» The problem: Once the lines below holding the string "gamma" are counted, give that number alone.

------ Task data

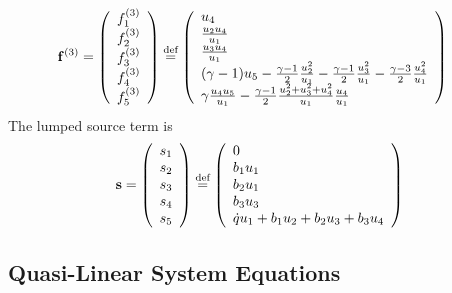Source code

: \documentclass{turgon}
\begin{document}
%
\begin{align}
  \mathbf{f}^{(3)} &= \left(
  \begin{array}{c}
    f^{(3)}_1 \\ f^{(3)}_2 \\ f^{(3)}_3 \\ f^{(3)}_4 \\ f^{(3)}_5
  \end{array}\right) \defeq \left(
  \begin{array}{l}
    u_4                                   \\
    \frac{u_2u_4}{u_1}                    \\
    \frac{u_3u_4}{u_1}                    \\
    (\gamma-1)u_5 - \frac{\gamma-1}{2}\frac{u_2^2}{u_1}
    - \frac{\gamma-1}{2}\frac{u_3^2}{u_1}
    - \frac{\gamma-3}{2}\frac{u_4^2}{u_1} \\
    \gamma\frac{u_4u_5}{u_1}
    - \frac{\gamma-1}{2}\frac{u_2^2+u_3^2+u_4^2}{u_1}\frac{u_4}{u_1}
  \end{array}\right)
  \label{e:euler:flux3}
\end{align}
%
The lumped source term is
\begin{align}
  \mathbf{s} = \left(
  \begin{array}{c}
    s_1 \\ s_2 \\ s_3 \\ s_4 \\ s_5
  \end{array}\right) \defeq \left(
  \begin{array}{l}
    0 \\ b_1u_1 \\ b_2u_1 \\ b_3u_3 \\ \dot{q}u_1 + b_1u_2 + b_2u_3 + b_3u_4
  \end{array}\right)
  \label{e:euler:sterm}
\end{align}

\subsection{Quasi-Linear System Equations}
\end{document}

------------

» Response area: 5